May 25, 2024
Two novels about sisters (in France and on a Northern European Island) feature in this selection that launches Memorial Day weekend and the beginning of summer. Another explores polar-opposite women living uneasily under the same roof. There is a common thread of shadowy sensuality, unsettling in a good way—making us pay attention to these singular characters. Our nonfiction choices include a trans memoir as powerful as it is poetic, and a biography of one of the most influential editors of our time.

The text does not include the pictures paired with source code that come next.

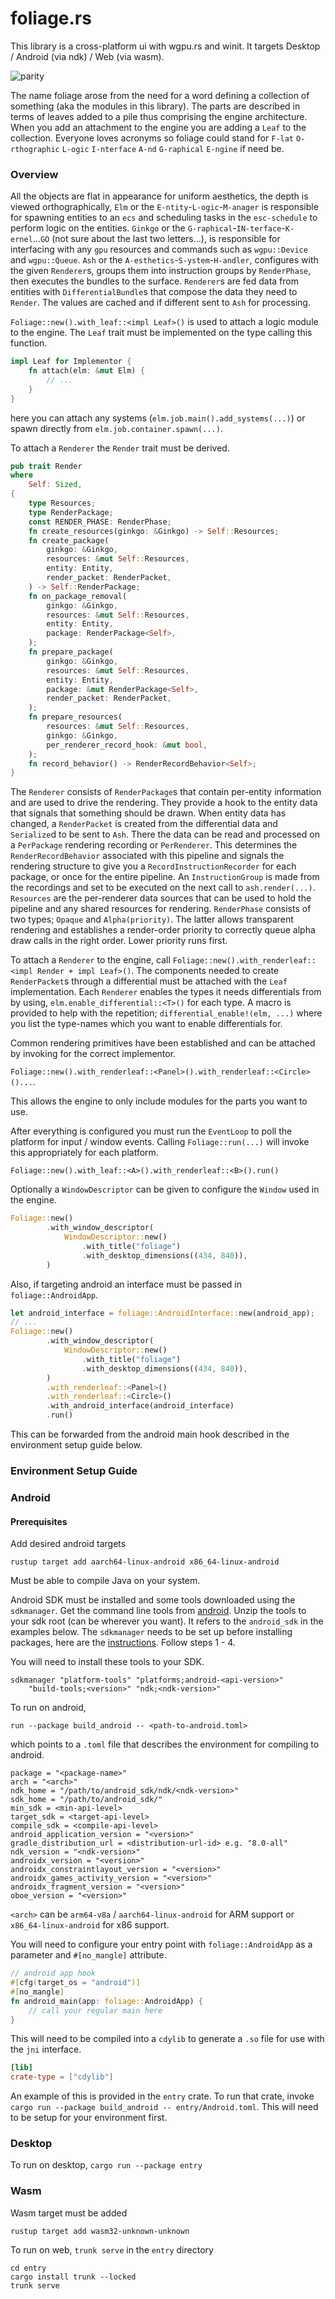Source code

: # foliage.rs

This library is a cross-platform ui with wgpu.rs and winit. It targets Desktop / Android (via ndk) / Web (via wasm).

![parity](./parity.png)

The name foliage arose from the need for a word defining a collection of 
something (aka the modules in this library). The parts are described in terms of leaves added to a pile thus 
comprising the engine architecture. When you add an attachment to the engine you
are adding a `Leaf` to the collection. Everyone loves acronyms so 
foliage could stand for 
`F-lat` `O-rthographic` `L-ogic` `I-nterface` `A-nd` `G-raphical` `E-ngine`
if need be. 

### Overview

All the objects are flat in appearance for uniform aesthetics, 
the depth is viewed orthographically, `Elm` or the `E-ntity`-`L-ogic`-`M-anager`
is responsible for spawning entities to an `ecs` and scheduling 
tasks in the `esc-schedule` to perform logic on the entities.
`Ginkgo` or the `G-raphical`-`IN-terface`-`K-ernel`...`GO` 
(not sure about the last two letters...), is responsible for interfacing
with any `gpu` resources and commands such as `wgpu::Device` and `wgpu::Queue`.
`Ash` or the `A-esthetics`-`S-ystem`-`H-andler`,
configures with the given `Renderer`s, groups them into instruction groups by
 `RenderPhase`, then executes the bundles to the surface. 
`Renderer`s are fed data from entities with `DifferentialBundle`s that compose
the data they need to `Render`. The values are cached and if different sent to `Ash` for
processing. 

`Foliage::new().with_leaf::<impl Leaf>()` is used to attach a logic module to the engine.
The `Leaf` trait must be implemented on the type calling this function.
```rust
impl Leaf for Implementor {
    fn attach(elm: &mut Elm) {
        // ...
    }
}
```
here you can attach any systems (`elm.job.main().add_systems(...)`) or spawn directly from `elm.job.container.spawn(...)`.

To attach a `Renderer` the `Render` trait must be derived.

```rust
pub trait Render
where
    Self: Sized,
{
    type Resources;
    type RenderPackage;
    const RENDER_PHASE: RenderPhase;
    fn create_resources(ginkgo: &Ginkgo) -> Self::Resources;
    fn create_package(
        ginkgo: &Ginkgo,
        resources: &mut Self::Resources,
        entity: Entity,
        render_packet: RenderPacket,
    ) -> Self::RenderPackage;
    fn on_package_removal(
        ginkgo: &Ginkgo,
        resources: &mut Self::Resources,
        entity: Entity,
        package: RenderPackage<Self>,
    );
    fn prepare_package(
        ginkgo: &Ginkgo,
        resources: &mut Self::Resources,
        entity: Entity,
        package: &mut RenderPackage<Self>,
        render_packet: RenderPacket,
    );
    fn prepare_resources(
        resources: &mut Self::Resources,
        ginkgo: &Ginkgo,
        per_renderer_record_hook: &mut bool,
    );
    fn record_behavior() -> RenderRecordBehavior<Self>;
}
```

The `Renderer` consists of `RenderPackage`s that contain per-entity information
and are used to drive the rendering. They provide a hook to the entity data
that signals that something should be drawn. When entity data has changed,
a `RenderPacket` is created from the differential data and `Serialize`d to
be sent to `Ash`. There the data can be read and processed on a `PerPackage`
rendering recording or `PerRenderer`. This determines the `RenderRecordBehavior` 
associated with this pipeline and signals the rendering structure to 
give you a `RecordInstructionRecorder` for each package, or once for the
entire pipeline. An `InstructionGroup` is made from the recordings
and set to be executed on the next call to `ash.render(...)`. `Resources`
are the per-renderer data sources that can be used to hold
the pipeline and any shared resources for rendering. `RenderPhase` consists
of two types; `Opaque` and `Alpha(priority)`. The latter allows transparent
rendering and establishes a render-order priority to correctly queue
alpha draw calls in the right order. Lower priority runs first. 

To attach a `Renderer` to the engine, call 
`Foliage::new().with_renderleaf::<impl Render + impl Leaf>()`.
The components needed to create `RenderPacket`s through a differential
must be attached with the `Leaf` implementation. Each `Renderer` enables
the types it needs differentials from by using, 
`elm.enable_differential::<T>()` for each type. A macro is provided to help
with the repetition; `differential_enable!(elm, ...)` where you list
the type-names which you want to enable differentials for.

Common rendering primitives have been established and can 
be attached by invoking for the correct implementor.

`Foliage::new().with_renderleaf::<Panel>().with_renderleaf::<Circle>()...`.

This allows the engine to only include modules for the parts you want to use.

After everything is configured you must run the `EventLoop` to poll the platform
for input / window events. Calling `Foliage::run(...)` 
will invoke this appropriately for each platform. 

    Foliage::new().with_leaf::<A>().with_renderleaf::<B>().run()

Optionally a `WindowDescriptor` can be given to configure the `Window` used 
in the engine.

```rust
Foliage::new()
        .with_window_descriptor(
            WindowDescriptor::new()
                .with_title("foliage")
                .with_desktop_dimensions((434, 840)),
        )
```

Also, if targeting android an interface must be passed in `foliage::AndroidApp`.

```rust
let android_interface = foliage::AndroidInterface::new(android_app);
// ...
Foliage::new()
        .with_window_descriptor(
            WindowDescriptor::new()
                .with_title("foliage")
                .with_desktop_dimensions((434, 840)),
        )
        .with_renderleaf::<Panel>()
        .with_renderleaf::<Circle>()
        .with_android_interface(android_interface)
        .run()
```

This can be forwarded from the android main hook described in the
environment setup guide below.

### Environment Setup Guide

### Android

#### Prerequisites

Add desired android targets

```shell
rustup target add aarch64-linux-android x86_64-linux-android
```

Must be able to compile Java on your system.

Android SDK must be installed and some tools downloaded
using the `sdkmanager`.
Get the command line tools from
[android](https://developer.android.com/studio).
Unzip the tools to your sdk root (can be wherever you want).
It refers to the `android_sdk` in the
examples below. The `sdkmanager` needs to be set up before
installing packages, here are the
[instructions](https://developer.android.com/tools/sdkmanager).
Follow steps 1 - 4.

You will need to install these tools to your SDK.

```text
sdkmanager "platform-tools" "platforms;android-<api-version>" 
    "build-tools;<version>" "ndk;<ndk-version>"
```

To run on android,

```text
run --package build_android -- <path-to-android.toml>
```

which points to a `.toml` file that describes the environment for compiling to android.

```text
package = "<package-name>"
arch = "<arch>"
ndk_home = "/path/to/android_sdk/ndk/<ndk-version>"
sdk_home = "/path/to/android_sdk/"
min_sdk = <min-api-level>
target_sdk = <target-api-level>
compile_sdk = <compile-api-level>
android_application_version = "<version>"
gradle_distribution_url = <distribution-url-id> e.g. "8.0-all"
ndk_version = "<ndk-version>"
androidx_version = "<version>"
androidx_constraintlayout_version = "<version>"
androidx_games_activity_version = "<version>"
androidx_fragment_version = "<version>"
oboe_version = "<version>"
```

`<arch>` can be `arm64-v8a` / `aarch64-linux-android`
for ARM support or
`x86_64-linux-android` for
x86 support.

You will need to configure your entry point with `foliage::AndroidApp`
as a parameter and `#[no_mangle]`
attribute.

```rust 
// android app hook
#[cfg(target_os = "android")]
#[no_mangle]
fn android_main(app: foliage::AndroidApp) {
    // call your regular main here
}
```

This will need to be compiled into a `cdylib` to generate a `.so` file for use
with the `jni` interface.

```toml
[lib]
crate-type = ["cdylib"]
```

An example of this is provided in the `entry` crate. To run
that crate, invoke `cargo run --package build_android -- entry/Android.toml`.
This will need to be setup for your environment first.
### Desktop

To run on desktop, `cargo run --package entry`

### Wasm

Wasm target must be added

```shell
rustup target add wasm32-unknown-unknown
```

To run on web, `trunk serve` in the `entry` directory

```shell
cd entry
cargo install trunk --locked
trunk serve
```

Enjoy your holiday!
Happy reading,
Melanie Fleishman
Buyer, The Center for Fiction Bookstore
Featured Books
-
.
The Blue Maiden
By Anna Noyes
Published by Grove Press
With echoes of The Crucible, Noyes’s (author of the acclaimed story collection Goodnight, Beautiful Women) captivating first novel takes place in the early 1800s on an island off the coast of Sweden. 150 years prior there were witch trials on the neighboring island of Blue Maiden, after which thirty accused women were murdered. The story revolves around the descendants of one of the witches who escaped death: a priest and his two young daughters who become obsessed by the legacy and the secrets of their dead mother. A (literally) spellbinding Gothic tale of generational trauma with a feminist resonance that will delight readers of Shirley Jackson and Nordic historical fiction.
-
.
The Safekeep
By Yael Van Der Wouden
Published by Avid Reader Press
An unnerving atmosphere pervades this tale set primarily in an old family house in 1960s Holland. Isabel has been living alone here since her parents died though the house is meant to belong to her brother. She’s a classic misanthropic character, filled with trepidation and paranoia (is the silverware going missing?) and lives an isolated life. Then Isabel’s brother insists that his annoying girlfriend stay with her while he is away on business. And everything changes. Like one of Sarah Waters’s quietly chilling novels, this one is mesmerizing. It combines history (post-WWII trauma) with queer desire and sexual awakening, amid darkly complicated family dynamics.
. -
.
The Editor
By Sara B. Franklin
Published by Atria Books
Judith Jones’s name appears in countless book acknowledgments as editor to eminent writers including Elizabeth Bowen, Langston Hughes, John Updike, and Anne Tyler. This wonderful new biography follows her career from an early publishing job at Doubleday to postwar Paris, then back to New York. At Knopf she acquired Anne Frank’s The Diary of a Young Girl and transformed Julia Child’s French cookbook into a massive bestseller. She also published Sylvia Plath’s poems (though she turned down The Bell Jar). Her brilliant career amid the rise of feminism helped make over the image of the woman in the kitchen into one of glamorous independence. The story of Jones’s indispensable contribution to the literary world is catnip for book lovers.
-
.
Pretty
By KB Brookins
Published by Knopf
This is a remarkable book about what it is like to be Black and trans. Assigned female at birth, Brookins was born in Fort Worth, Texas, and identified as a Black lesbian, “wearing pronouns and skinny jeans that didn’t fit.” They wrote this book to not only record the facts of their journey, but also to help others like them who are going through similar experiences. They grew up in a mostly matriarchal family of Baptist church-going women. Sexually abused as a child, they learned ‘to disappear’ early on. Bookins’s writing is replete with lively, colorful language, revealing their poetic chops (poetry and photographs are also included.) A terrific addition to the canon of trans literature.
. -
.
A Good Life
By Virginie Grimaldi
Published by Europa Editions
Translated by Hildegarde Serle
Estranged sisters co-star in this delightful novel from French bestseller Virginie Grimaldi—her first to be published in the U.S. Emma and Agathe are five years apart. Emma became her sister’s protector; Agathe was a timid child, and a bit of a mess. Their childhood was marked by the death of their father and an abusive mother. A lifesaver was their beloved grandmother who lived in the Basque Country, and after a rupture in their relationship in middle age they return to her house to try to repair the damage. Giving each sister a point of view, Grimaldi explores the often-stormy facets of sibling dynamics in a deeply satisfying read.